**THE PROBLEM:** Will you give the material below again, every line exactly as it is?

::: DATA SUPPLIED

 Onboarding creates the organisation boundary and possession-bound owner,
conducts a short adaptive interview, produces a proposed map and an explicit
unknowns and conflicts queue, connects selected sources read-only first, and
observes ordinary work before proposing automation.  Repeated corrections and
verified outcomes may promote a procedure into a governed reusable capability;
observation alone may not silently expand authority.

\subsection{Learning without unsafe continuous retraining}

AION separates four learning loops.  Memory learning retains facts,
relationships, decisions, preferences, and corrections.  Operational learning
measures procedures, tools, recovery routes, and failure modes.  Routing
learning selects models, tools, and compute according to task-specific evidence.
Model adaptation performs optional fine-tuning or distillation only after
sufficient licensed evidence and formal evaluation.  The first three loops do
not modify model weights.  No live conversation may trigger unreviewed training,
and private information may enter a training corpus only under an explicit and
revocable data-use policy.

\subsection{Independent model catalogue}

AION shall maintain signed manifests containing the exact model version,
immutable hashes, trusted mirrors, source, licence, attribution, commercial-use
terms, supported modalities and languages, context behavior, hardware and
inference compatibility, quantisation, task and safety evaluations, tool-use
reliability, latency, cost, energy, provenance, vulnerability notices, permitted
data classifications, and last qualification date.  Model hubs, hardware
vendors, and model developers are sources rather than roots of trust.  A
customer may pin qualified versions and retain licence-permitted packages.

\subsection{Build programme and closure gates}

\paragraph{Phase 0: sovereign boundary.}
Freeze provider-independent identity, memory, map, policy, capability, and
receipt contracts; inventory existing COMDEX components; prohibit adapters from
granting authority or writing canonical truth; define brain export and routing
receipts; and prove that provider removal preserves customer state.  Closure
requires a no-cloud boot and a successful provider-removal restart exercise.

::::::

**RESPONSE TO THE EXERCISE:**
 Onboarding creates the organisation boundary and possession-bound owner,
conducts a short adaptive interview, produces a proposed map and an explicit
unknowns and conflicts queue, connects selected sources read-only first, and
observes ordinary work before proposing automation.  Repeated corrections and
verified outcomes may promote a procedure into a governed reusable capability;
observation alone may not silently expand authority.

\subsection{Learning without unsafe continuous retraining}

AION separates four learning loops.  Memory learning retains facts,
relationships, decisions, preferences, and corrections.  Operational learning
measures procedures, tools, recovery routes, and failure modes.  Routing
learning selects models, tools, and compute according to task-specific evidence.
Model adaptation performs optional fine-tuning or distillation only after
sufficient licensed evidence and formal evaluation.  The first three loops do
not modify model weights.  No live conversation may trigger unreviewed training,
and private information may enter a training corpus only under an explicit and
revocable data-use policy.

\subsection{Independent model catalogue}

AION shall maintain signed manifests containing the exact model version,
immutable hashes, trusted mirrors, source, licence, attribution, commercial-use
terms, supported modalities and languages, context behavior, hardware and
inference compatibility, quantisation, task and safety evaluations, tool-use
reliability, latency, cost, energy, provenance, vulnerability notices, permitted
data classifications, and last qualification date.  Model hubs, hardware
vendors, and model developers are sources rather than roots of trust.  A
customer may pin qualified versions and retain licence-permitted packages.

\subsection{Build programme and closure gates}

\paragraph{Phase 0: sovereign boundary.}
Freeze provider-independent identity, memory, map, policy, capability, and
receipt contracts; inventory existing COMDEX components; prohibit adapters from
granting authority or writing canonical truth; define brain export and routing
receipts; and prove that provider removal preserves customer state.  Closure
requires a no-cloud boot and a successful provider-removal restart exercise.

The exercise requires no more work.